Batılı bilim adamlarının yeni keşfettiği bu hakikat Yüce Rehber'in (sav) hayatında yer almaktadır. O'nun (sav), gece kalkmayı kolaylaştırmak için ümmetine öğleyin bir miktar uyumayı tavsiye ettiğini (2) ve kendisinin de devamlı olarak öğleden sonra bir miktar uyuduğunu (3) hattâ çoğu kez askerî harekât esnasında bile öğle uykusunu terk etmediğini (4) görmekteyiz.

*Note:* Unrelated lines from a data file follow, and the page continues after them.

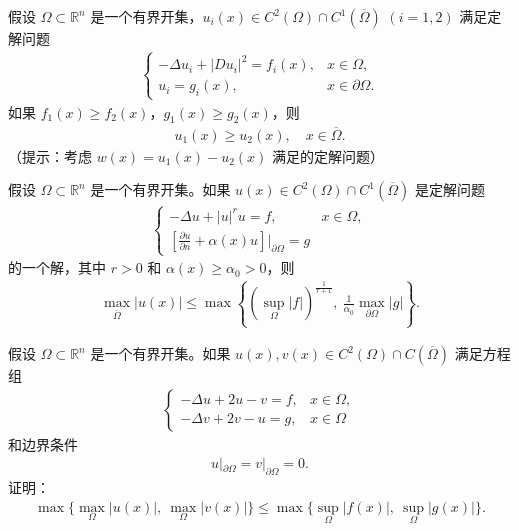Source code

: \documentclass[../../main.tex]{subfiles}%
\begin{document}
\begin{example}
假设 $\Omega\subset\mathbb{R}^n$ 是一个有界开集，$u_i(x)\in C^2(\Omega)\cap C^1(\overline{\Omega})$ $(i=1,2)$ 满足定解问题
\begin{align*}
\begin{cases}
-\Delta u_i + |Du_i|^2 = f_i(x), & x\in\Omega, \\
u_i = g_i(x), & x\in\partial\Omega.
\end{cases}
\end{align*}
如果 $f_1(x)\geqslant f_2(x)$，$g_1(x)\geqslant g_2(x)$，则
\begin{align*}
u_1(x)\geqslant u_2(x),\quad x\in\overline{\Omega}.
\end{align*}
（提示：考虑 $w(x)=u_1(x)-u_2(x)$ 满足的定解问题）
\end{example}

\begin{example}
假设 $\Omega\subset\mathbb{R}^n$ 是一个有界开集。如果 $u(x)\in C^2(\Omega)\cap C^1(\overline{\Omega})$ 是定解问题
\begin{align*}
\begin{cases}
-\Delta u + |u|^r u = f, & x\in\Omega, \\
\left[\frac{\partial u}{\partial n} + \alpha(x)u\right]\bigg|_{\partial\Omega} = g
\end{cases}
\end{align*}
的一个解，其中 $r>0$ 和 $\alpha(x)\geqslant\alpha_0>0$，则
\begin{align*}
\max_{\overline{\Omega}} |u(x)| \leqslant \max\left\{ \left(\sup_{\Omega}|f|\right)^{\frac{1}{r+1}},\ \frac{1}{\alpha_0}\max_{\partial\Omega}|g| \right\}.
\end{align*}
\end{example}

\begin{example}
假设 $\Omega\subset\mathbb{R}^n$ 是一个有界开集。如果 $u(x),v(x)\in C^2(\Omega)\cap C(\overline{\Omega})$ 满足方程组
\begin{align*}
\begin{cases}
-\Delta u + 2u - v = f, & x\in\Omega, \\
-\Delta v + 2v - u = g, & x\in\Omega
\end{cases}
\end{align*}
和边界条件
\begin{align*}
u|_{\partial\Omega} = v|_{\partial\Omega} = 0.
\end{align*}
证明：
\begin{align*}
\max\{ \max_{\Omega}|u(x)|,\ \max_{\Omega}|v(x)| \} \leqslant \max\{ \sup_{\Omega}|f(x)|,\ \sup_{\Omega}|g(x)| \}.
\end{align*}
\end{example}
\end{document}
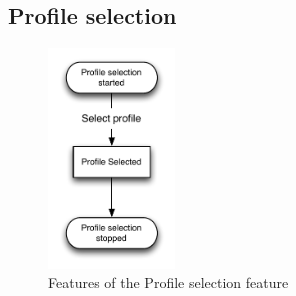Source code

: \subsection{Profile selection}
\label{design:profile_selection}
\begin{figure}[h]
	\centering
	\includegraphics[width=0.3\textwidth]{gfx/profileselect_design.pdf}
	\caption{Features of the Profile selection feature}
	\label{fig:profileselection_design}
\end{figure}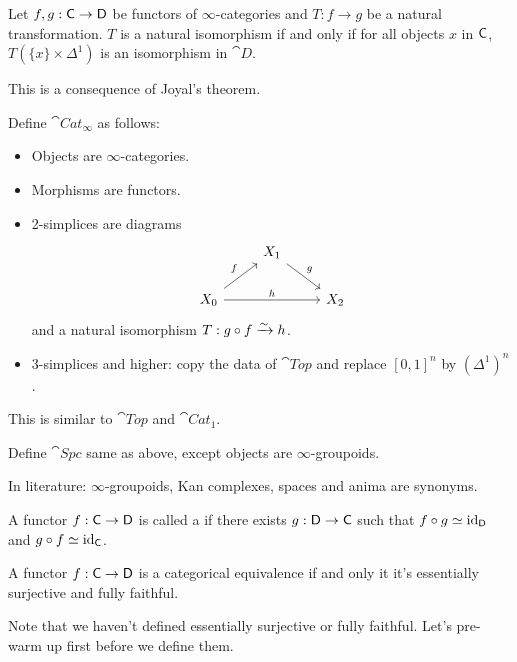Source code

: \begin{theorem}
Let $f,g:\C\to \cat{D}$ be functors of $\infty$-categories and $T:f\to g$ be a natural
transformation. $T$ is a natural isomorphism if and only if for all objects $x$ in $\mathsf{C}$,
$T(\{x\}\times \Delta^{1})$ is an isomorphism in $\cat{D}$.
\end{theorem}
This is a consequence of Joyal's theorem.
\begin{definition}
Define $\cat{Cat}_\infty$ as follows:
\begin{itemize}
	\item Objects are $\infty$-categories.
	\item Morphisms are functors.
	\item 2-simplices are diagrams
		\[
			\begin{tikzcd}
				& X_1 \ar[dr,"g"] \\
				X_0 \ar[ur,"f"] \ar[rr,"h"] & & X_2
			\end{tikzcd}
		\]
		and a natural isomorphism $T:g\circ f\xrightarrow{\sim} h$.
	\item 3-simplices and higher: copy the data of $\cat{Top}$ and replace $[0,1]^{n}$ by
		$(\Delta^{1})^{n}$.
\end{itemize}
\end{definition}
This is similar to $\cat{Top}$ and $\cat{Cat}_1$.
\begin{definition}
Define $\cat{Spc}$ same as above, except objects are $\infty$-groupoids.
\end{definition}
In literature: $\infty$-groupoids, Kan complexes, spaces and anima are synonyms.
\begin{definition}
A functor $f:\C\to \cat{D}$ is called a  if there exists
$g:\cat{D}\to \C$ such that $f\circ g\simeq \operatorname{id}_{\mathsf{D}}$ and $g\circ f\simeq \operatorname{id}_{\mathsf{C}}$.
\end{definition}
\begin{theorem}
A functor $f:\C\to \cat{D}$ is a categorical equivalence if and only it it's essentially
surjective and fully faithful.
\end{theorem}
Note that we haven't defined essentially surjective or fully faithful. Let's pre-warm up
first before we define them.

Demek âlemlere rahmet olarak gönderilen O Zât (sav), beşeri ihtiyaçların giderilmesinde bile İlâhî mesajlarla hareket ediyor, rahmet olarak gönderildiğini bütün davranışlarında isbat ediyor. İnsanlığın saadeti O'nun sünnetine uymakla mümkün olacaktır. Bu hususta Yüce Yaratıcının "Sizin için Resûlullâh'ın hayatı en güzel nümûne-i imtisaldir" (5) teminâtı yetmez mi?

Hasan-ı Basrî gündüzleri, çarşıda milletin patırdı ve gürültülerini duyunca : "Bunlar gündüz uykusuna yatmıyorlar, bu gece hayır gecesi olamaz" derdi (6). Herhalde az-çok batı biliminin ne kadar ileri seviyede (!) olduğu müşahede edilebilmektedir. Ümit ediyoruz ki ,kendi dinamik aydınlarımız ve ilim adamlarımız da batılılara "aman durun, sizin eriştiğiniz noktalara ulaşamıyoruz, yardımcı olun..!" dedirtecek en ileri seviyeye ulaşacaklar ve en üstün vasfa sahip çıkacaklardır...

Aydın Boz / İnceleme

DİPNOTLAR:
1. Büdiüz-zaman, Lemalar, sh. 258.
2. İbn Mâce, Sıyam, 22, No: 1693.
3. Buhârî, İstizan kısmı, 16,41; Müslim, Cuma, 30.
4. Müslim, fezâil kısmı, 13, no: 843; Ahmed b. Hanbel, 3/311.
5. Ahzâb(33),21.
6. M. Sofuoğlu, S. Buhârî ve Terc. 13, sh. 6226.